What you will do:
Return only those lines of the listing in which "article" appears.

Data:
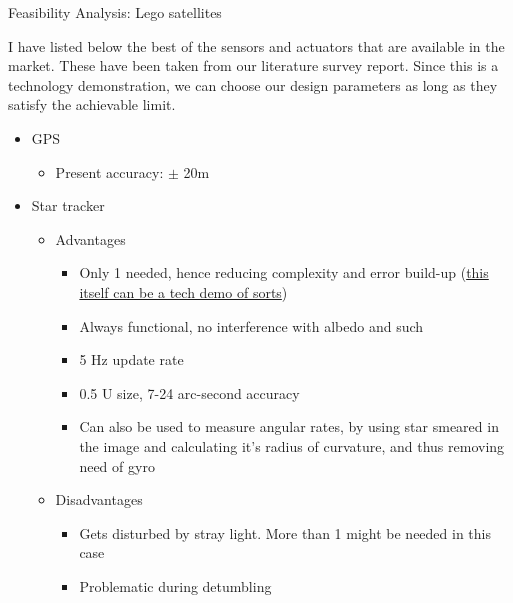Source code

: \documentclass[11pt,a4paper]{article}
\begin{document}
\begin{center}
{\Huge Feasibility Analysis: Lego satellites}
\end{center}

I have listed below the best of the sensors and actuators that are available in the market. These have been taken from our literature survey report. Since this is a technology demonstration, we can choose our design parameters as long as they satisfy the achievable limit.   

\begin{itemize}
\item GPS
\begin{itemize}
\item Present accuracy: $\pm$ 20m 
\end{itemize}

\item Star tracker
\begin{itemize}
\item Advantages
\begin{itemize}
\item Only 1 needed, hence reducing complexity and error build-up (\href{http://digitalcommons.usu.edu/cgi/viewcontent.cgi?article=1238&context=smallsat}{this itself can be a tech demo of sorts})
\item Always functional, no interference with albedo and such
\item 5 Hz update rate
\item 0.5 U size, 7-24 arc-second accuracy
\item Can also be used to measure angular rates, by using star smeared in the image and calculating it's radius of curvature, and thus removing need of gyro
\end{itemize}
\item Disadvantages
\begin{itemize}
\item Gets disturbed by stray light. More than 1 might be needed in this case
\item Problematic during detumbling 
\end{itemize}
\end{itemize}



\end{itemize}
\end{document}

Answer to the problem:
: \documentclass[11pt,a4paper]{article}
\item Only 1 needed, hence reducing complexity and error build-up (\href{http://digitalcommons.usu.edu/cgi/viewcontent.cgi?article=1238&context=smallsat}{this itself can be a tech demo of sorts})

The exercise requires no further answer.